■ PROVIDED RECORDS
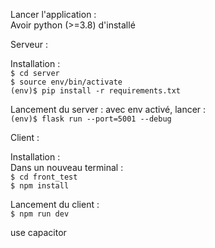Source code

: 
Lancer l'application :  
Avoir python (>=3.8) d'installé  


Serveur :  

Installation :  
`$ cd server`  
`$ source env/bin/activate`  
`(env)$ pip install -r requirements.txt`  

Lancement du server : avec env activé, lancer :  
`(env)$ flask run --port=5001 --debug`  


Client :  

Installation :  
Dans un nouveau terminal :  
`$ cd front_test`  
`$ npm install`  

Lancement du client :  
`$ npm run dev`

use capacitor
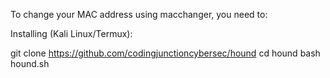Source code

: To change your MAC address using macchanger, you need to:


Installing (Kali Linux/Termux):

git clone https://github.com/codingjunctioncybersec/hound
cd hound
bash hound.sh
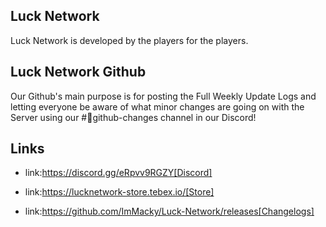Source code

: ##  Luck Network 

Luck Network is developed by the players for the players.

## Luck Network Github

Our Github's main purpose is for posting the Full Weekly Update Logs and letting everyone be aware of what minor changes are going on with the Server using our #📃github-changes channel in our Discord!

## Links

* link:https://discord.gg/eRpvv9RGZY[Discord]

* link:https://lucknetwork-store.tebex.io/[Store]

* link:https://github.com/ImMacky/Luck-Network/releases[Changelogs]
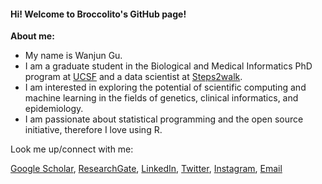 #### Hi! Welcome to Broccolito's GitHub page!

**About me:**

- My name is Wanjun Gu.
- I am a graduate student in the Biological and Medical Informatics PhD program at [UCSF](https://www.ucsf.edu/) and a data scientist at [Steps2walk](https://steps2walk.org/).
- I am interested in exploring the potential of scientific computing and machine learning in the fields of genetics, clinical informatics, and epidemiology.
- I am passionate about statistical programming and the open source initiative, therefore I love using R. 


Look me up/connect with me:

[Google Scholar](https://scholar.google.com/citations?hl=en&user=RLSWT98AAAAJ), [ResearchGate](https://www.researchgate.net/profile/Wanjun-Gu/research), [LinkedIn](https://www.linkedin.com/in/wanjun-gu/), [Twitter](https://twitter.com/WanjunGu1), [Instagram](https://www.instagram.com/wanjun.gu.broccolito/), [Email](mailto:wanjun.gu@ucsf.edu)


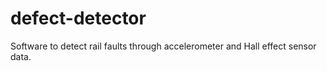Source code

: # defect-detector
Software to detect rail faults through accelerometer and Hall effect sensor data.

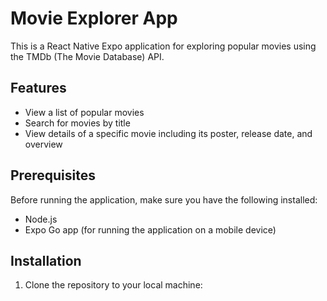 # Movie Explorer App

This is a React Native Expo application for exploring popular movies using the TMDb (The Movie Database) API.

## Features

- View a list of popular movies
- Search for movies by title
- View details of a specific movie including its poster, release date, and overview

## Prerequisites

Before running the application, make sure you have the following installed:

- Node.js
- Expo Go app (for running the application on a mobile device)

## Installation

1. Clone the repository to your local machine:

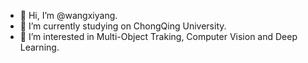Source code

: - 👋 Hi, I’m @wangxiyang.
- 🔭 I’m currently studying on ChongQing University.
- 👀 I’m interested in Multi-Object Traking, Computer Vision and Deep Learning.
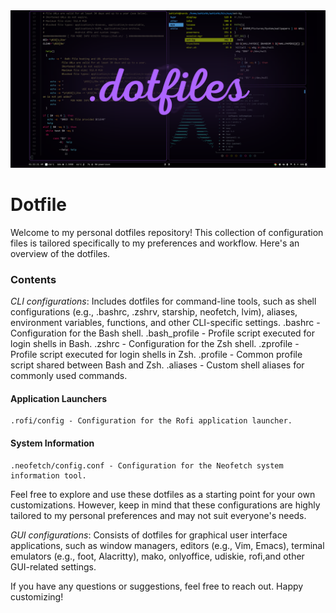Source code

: <div align="center" width="100%"> <img src="./src/Images/Dotfiles.png"> </div>
 
# Dotfile 
Welcome to my personal dotfiles repository! This collection of configuration files is tailored specifically to my preferences and workflow. Here's an overview of the dotfiles.

### Contents
*CLI configurations*: Includes dotfiles for command-line tools, such as shell configurations (e.g., .bashrc, .zshrv, starship, neofetch, lvim), aliases, environment variables, functions, and other CLI-specific settings.
    .bashrc - Configuration for the Bash shell.
    .bash_profile - Profile script executed for login shells in Bash.
    .zshrc - Configuration for the Zsh shell.
    .zprofile - Profile script executed for login shells in Zsh.
    .profile - Common profile script shared between Bash and Zsh.
    .aliases - Custom shell aliases for commonly used commands.
#### Application Launchers
    .rofi/config - Configuration for the Rofi application launcher.
#### System Information
    .neofetch/config.conf - Configuration for the Neofetch system information tool. 

Feel free to explore and use these dotfiles as a starting point for your own customizations. However, keep in mind that these configurations are highly tailored to my personal preferences and may not suit everyone's needs.


*GUI configurations*: Consists of dotfiles for graphical user interface applications, such as window managers, editors (e.g., Vim, Emacs), terminal emulators (e.g., foot, Alacritty), mako, onlyoffice, udiskie, rofi,and other GUI-related settings.

If you have any questions or suggestions, feel free to reach out. Happy customizing!
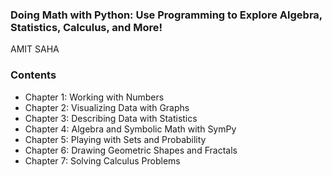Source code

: ### Doing Math with Python: Use Programming to Explore Algebra, Statistics, Calculus, and More!

AMIT SAHA

### Contents

- Chapter 1: Working with Numbers
- Chapter 2: Visualizing Data with Graphs
- Chapter 3: Describing Data with Statistics
- Chapter 4: Algebra and Symbolic Math with SymPy
- Chapter 5: Playing with Sets and Probability
- Chapter 6: Drawing Geometric Shapes and Fractals
- Chapter 7: Solving Calculus Problems

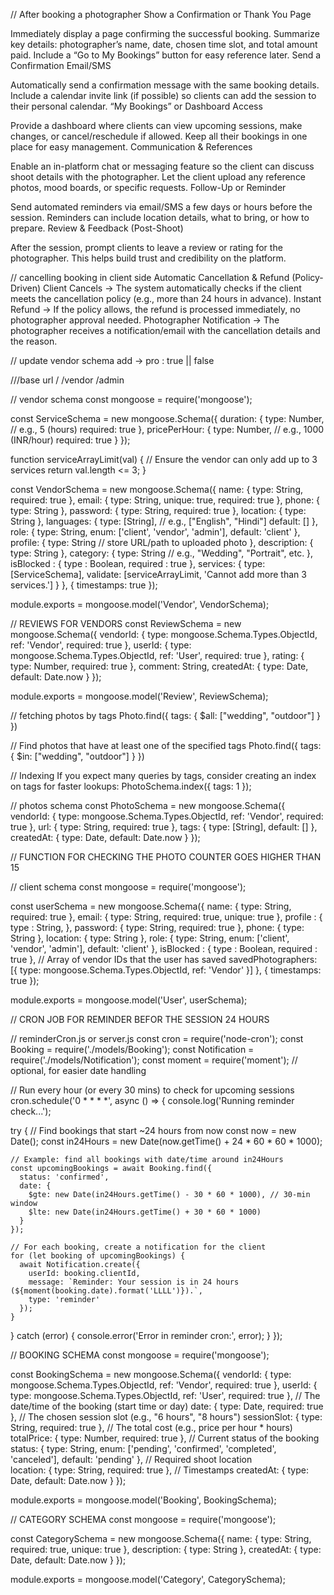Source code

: // After booking a photographer
Show a Confirmation or Thank You Page

Immediately display a page confirming the successful booking.
Summarize key details: photographer’s name, date, chosen time slot, and total amount paid.
Include a “Go to My Bookings” button for easy reference later.
Send a Confirmation Email/SMS

Automatically send a confirmation message with the same booking details.
Include a calendar invite link (if possible) so clients can add the session to their personal calendar.
“My Bookings” or Dashboard Access

Provide a dashboard where clients can view upcoming sessions, make changes, or cancel/reschedule if allowed.
Keep all their bookings in one place for easy management.
Communication & References

Enable an in-platform chat or messaging feature so the client can discuss shoot details with the photographer.
Let the client upload any reference photos, mood boards, or specific requests.
Follow-Up or Reminder

Send automated reminders via email/SMS a few days or hours before the session.
Reminders can include location details, what to bring, or how to prepare.
Review & Feedback (Post-Shoot)

After the session, prompt clients to leave a review or rating for the photographer.
This helps build trust and credibility on the platform.




// cancelling booking in client side
Automatic Cancellation & Refund (Policy-Driven)
Client Cancels → The system automatically checks if the client meets the cancellation policy (e.g., more than 24 hours in advance).
Instant Refund → If the policy allows, the refund is processed immediately, no photographer approval needed.
Photographer Notification → The photographer receives a notification/email with the cancellation details and the reason.





// update vendor schema
add -> pro : true || false



///base url
/
/vendor
/admin




// vendor schema
const mongoose = require('mongoose');

const ServiceSchema = new mongoose.Schema({
  duration: {
    type: Number, // e.g., 5 (hours)
    required: true
  },
  pricePerHour: {
    type: Number, // e.g., 1000 (INR/hour)
    required: true
  }
});

function serviceArrayLimit(val) {
  // Ensure the vendor can only add up to 3 services
  return val.length <= 3;
}

const VendorSchema = new mongoose.Schema({
  name: {
    type: String,
    required: true
  },
  email: {
    type: String,
    unique: true,
    required: true
  },
  phone: {
    type: String
  },
  password: {
    type: String,
    required: true
  },
  location: {
    type: String
  },
  languages: {
    type: [String], // e.g., ["English", "Hindi"]
    default: []
  },
  role: {
    type: String,
    enum: ['client', 'vendor', 'admin'],
    default: 'client'
  },
  profile: {
    type: String // store URL/path to uploaded photo
  },
  description: {
    type: String
  },
  category: {
    type: String // e.g., "Wedding", "Portrait", etc.
  },
  isBlocked : {
   type : Boolean,
   required : true
  },
  services: {
    type: [ServiceSchema],
    validate: [serviceArrayLimit, 'Cannot add more than 3 services.']
  }
}, { timestamps: true });

module.exports = mongoose.model('Vendor', VendorSchema);




// REVIEWS FOR VENDORS
const ReviewSchema = new mongoose.Schema({
  vendorId: {
    type: mongoose.Schema.Types.ObjectId,
    ref: 'Vendor',
    required: true
  },
  userId: {
    type: mongoose.Schema.Types.ObjectId,
    ref: 'User',
    required: true
  },
  rating: {
    type: Number,
    required: true
  },
  comment: String,
  createdAt: {
    type: Date,
    default: Date.now
  }
});

module.exports = mongoose.model('Review', ReviewSchema);


// fetching photos by tags
Photo.find({ tags: { $all: ["wedding", "outdoor"] } })


// Find photos that have at least one of the specified tags
Photo.find({ tags: { $in: ["wedding", "outdoor"] } })


// Indexing
If you expect many queries by tags, consider creating an index on tags for faster lookups:
PhotoSchema.index({ tags: 1 });




// photos schema
const PhotoSchema = new mongoose.Schema({
  vendorId: {
    type: mongoose.Schema.Types.ObjectId,
    ref: 'Vendor',
    required: true
  },
  url: {
    type: String,
    required: true
  },
  tags: {
    type: [String],
    default: []
  },
  createdAt: {
    type: Date,
    default: Date.now
  }
});

// FUNCTION FOR CHECKING THE PHOTO COUNTER GOES HIGHER THAN 15









// client schema
const mongoose = require('mongoose');

const userSchema = new mongoose.Schema({
  name: {
    type: String,
    required: true
  },
  email: {
    type: String,
    required: true,
    unique: true
  },
  profile : {
   type : String,
  },
  password: {
    type: String,
    required: true
  },
  phone: {
    type: String
  },
  location: {
    type: String
  },
  role: {
    type: String,
    enum: ['client', 'vendor', 'admin'],
    default: 'client'
  },
  isBlocked : {
    type : Boolean,
    required : true
  },
  // Array of vendor IDs that the user has saved
  savedPhotographers: [{
    type: mongoose.Schema.Types.ObjectId,
    ref: 'Vendor'
  }]
}, { timestamps: true });

module.exports = mongoose.model('User', userSchema);









// 	CRON JOB FOR REMINDER BEFOR THE SESSION 24 HOURS
	
// reminderCron.js or server.js
const cron = require('node-cron');
const Booking = require('./models/Booking');
const Notification = require('./models/Notification');
const moment = require('moment'); // optional, for easier date handling

// Run every hour (or every 30 mins) to check for upcoming sessions
cron.schedule('0 * * * *', async () => {
  console.log('Running reminder check...');

  try {
    // Find bookings that start ~24 hours from now
    const now = new Date();
    const in24Hours = new Date(now.getTime() + 24 * 60 * 60 * 1000);

    // Example: find all bookings with date/time around in24Hours
    const upcomingBookings = await Booking.find({
      status: 'confirmed',
      date: { 
        $gte: new Date(in24Hours.getTime() - 30 * 60 * 1000), // 30-min window
        $lte: new Date(in24Hours.getTime() + 30 * 60 * 1000)
      }
    });

    // For each booking, create a notification for the client
    for (let booking of upcomingBookings) {
      await Notification.create({
        userId: booking.clientId,
        message: `Reminder: Your session is in 24 hours (${moment(booking.date).format('LLLL')}).`,
        type: 'reminder'
      });
    }
  } catch (error) {
    console.error('Error in reminder cron:', error);
  }
});



// BOOKING SCHEMA
const mongoose = require('mongoose');

const BookingSchema = new mongoose.Schema({
  vendorId: {
    type: mongoose.Schema.Types.ObjectId,
    ref: 'Vendor',
    required: true
  },
  userId: {
    type: mongoose.Schema.Types.ObjectId,
    ref: 'User',
    required: true
  },
  // The date/time of the booking (start time or day)
  date: {
    type: Date,
    required: true
  },
  // The chosen session slot (e.g., "6 hours", "8 hours")
  sessionSlot: {
    type: String,
    required: true
  },
  // The total cost (e.g., price per hour * hours)
  totalPrice: {
    type: Number,
    required: true
  },
  // Current status of the booking
  status: {
    type: String,
    enum: ['pending', 'confirmed', 'completed', 'canceled'],
    default: 'pending'
  },
  // Required shoot location	
  location: {
    type: String,
    required: true
  },
  // Timestamps
  createdAt: {
    type: Date,
    default: Date.now
  }
});

module.exports = mongoose.model('Booking', BookingSchema);





// CATEGORY SCHEMA
const mongoose = require('mongoose');

const CategorySchema = new mongoose.Schema({
  name: {
    type: String,
    required: true,
    unique: true
  },
  description: {
    type: String
  },
  createdAt: {
    type: Date,
    default: Date.now
  }
});

module.exports = mongoose.model('Category', CategorySchema);


















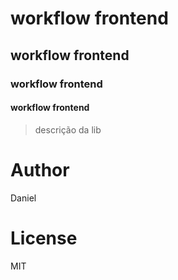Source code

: # workflow frontend

## workflow frontend

### workflow frontend

#### workflow frontend

> descrição da lib

# Author

Daniel

# License

MIT

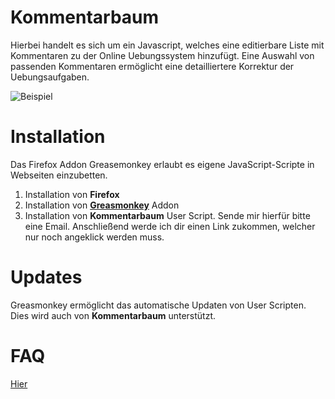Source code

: # Kommentarbaum
Hierbei handelt es sich um ein Javascript, welches eine editierbare Liste mit Kommentaren zu der Online Uebungssystem hinzufügt. Eine Auswahl von passenden Kommentaren ermöglicht eine detailliertere Korrektur der Uebungsaufgaben. 

![Beispiel](https://github.com/pecheur/jscomment/blob/master/example.png)

# Installation
Das Firefox Addon Greasemonkey erlaubt es eigene JavaScript-Scripte in Webseiten einzubetten.

1. Installation von **Firefox** 
2. Installation von [**Greasmonkey**](https://addons.mozilla.org/de/firefox/addon/greasemonkey/) Addon
3. Installation von **Kommentarbaum** User Script.  Sende mir hierfür bitte eine Email. Anschließend werde ich dir einen Link zukommen, welcher nur noch angeklick werden muss.

# Updates
Greasmonkey ermöglicht das automatische Updaten von User Scripten. Dies wird auch von **Kommentarbaum** unterstützt.

# FAQ
[Hier](https://github.com/pecheur/jscomment/blob/master/faq.md)
  
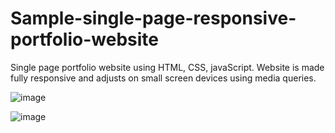 # Sample-single-page-responsive-portfolio-website

Single page portfolio website using HTML, CSS, javaScript.
Website is made fully responsive and adjusts on small screen devices using media queries.



![image](https://github.com/Its2ez4Prince/Sample-single-page-responsive-portfolio-website/assets/72186849/0dd4c75f-1675-4bf1-bc82-85ddf30f7c07)

![image](https://github.com/Its2ez4Prince/Sample-single-page-responsive-portfolio-website/assets/72186849/a187f407-d251-4226-9b50-55dc9d61bb5c)


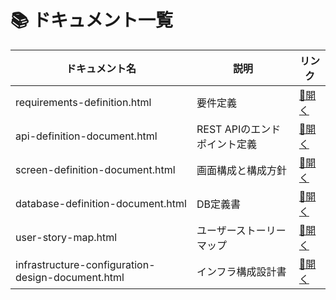 # 📚 ドキュメント一覧

| ドキュメント名                         | 説明                                       | リンク |
|--------------------------------------|------------------------------------------|--------|
| requirements-definition.html         | 要件定義                                   | [🔗開く](https://geronosaru.github.io/Moneger/requirements-definition.html) |
| api-definition-document.html         | REST APIのエンドポイント定義               | [🔗開く](https://geronosaru.github.io/Moneger/api-definition-document.html) |
| screen-definition-document.html      | 画面構成と構成方針           | [🔗開く](https://geronosaru.github.io/Moneger/screen-definition-document.html) |
| database-definition-document.html    | DB定義書                                   | [🔗開く](https://geronosaru.github.io/Moneger/database-definition-document.html) |
| user-story-map.html                  | ユーザーストーリーマップ                   | [🔗開く](https://geronosaru.github.io/Moneger/user-story-map.html) |
| infrastructure-configuration-design-document.html | インフラ構成設計書         | [🔗開く](https://geronosaru.github.io/Moneger/infrastructure-configuration-design-document.html) |
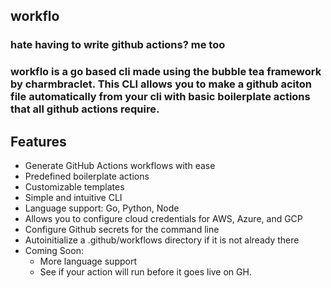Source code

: ## workflo

### hate having to write github actions? me too

### workflo is a go based cli made using the bubble tea framework by charmbraclet.  This CLI allows you to make a github aciton file automatically from your cli with basic boilerplate actions that all github actions require. 

## Features

- Generate GitHub Actions workflows with ease
- Predefined boilerplate actions
- Customizable templates
- Simple and intuitive CLI
- Language support: Go, Python, Node
- Allows you to configure cloud credentials for AWS, Azure, and GCP
- Configure Github secrets for the command line 
- Autoinitialize a .github/workflows directory if it is not already there
- Coming Soon:
    - More language support
    - See if your action will run before it goes live on GH.


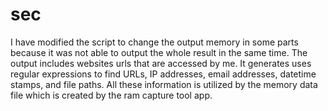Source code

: # sec

I have modified the script to change the output memory in some parts because it was not able to output the whole result in the same time. The output includes websites urls that are accessed by me. It generates uses regular expressions to find URLs, IP addresses, email
addresses, datetime stamps, and file paths. All these information is utilized by the memory data file which is created by the ram capture tool app.
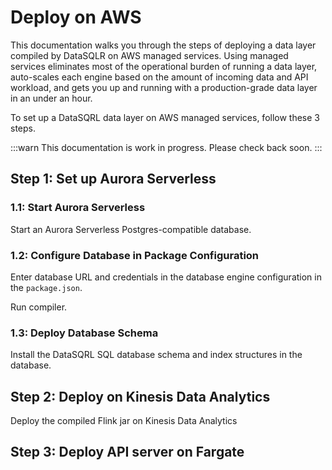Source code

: # Deploy on AWS

This documentation walks you through the steps of deploying a data layer compiled by DataSQLR on AWS managed services. Using managed services eliminates most of the operational burden of running a data layer, auto-scales each engine based on the amount of incoming data and API workload, and gets you up and running with a production-grade data layer in an under an hour.

To set up a DataSQRL data layer on AWS managed services, follow these 3 steps.

:::warn
This documentation is work in progress. Please check back soon.
:::

## Step 1: Set up Aurora Serverless

### 1.1: Start Aurora Serverless

Start an Aurora Serverless Postgres-compatible database.

### 1.2: Configure Database in Package Configuration

Enter database URL and credentials in the database engine configuration in the `package.json`.

Run compiler.

### 1.3: Deploy Database Schema

Install the DataSQRL SQL database schema and index structures in the database.

## Step 2: Deploy on Kinesis Data Analytics

Deploy the compiled Flink jar on Kinesis Data Analytics

## Step 3: Deploy API server on Fargate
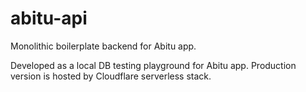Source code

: # abitu-api
Monolithic boilerplate backend for Abitu app.

Developed as a local DB testing playground for Abitu app. Production version is hosted by Cloudflare serverless stack.
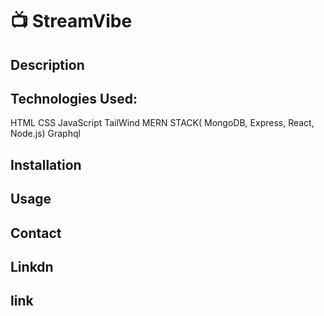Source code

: # 📺 StreamVibe

## Description

## Technologies Used:

HTML
CSS
JavaScript
TailWind
MERN STACK( MongoDB, Express, React, Node.js)
Graphql

## Installation

## Usage

## Contact

## Linkdn

## link
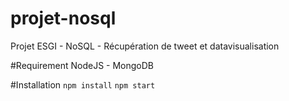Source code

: # projet-nosql
Projet ESGI - NoSQL - Récupération de tweet et datavisualisation

#Requirement
NodeJS - MongoDB

#Installation
`npm install`
`npm start`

■ TASK TO COMPLETE
Copy every single line of the material above that holds "Kinesis".

■ ANSWER SECTION
## Step 2: Deploy on Kinesis Data Analytics
Deploy the compiled Flink jar on Kinesis Data Analytics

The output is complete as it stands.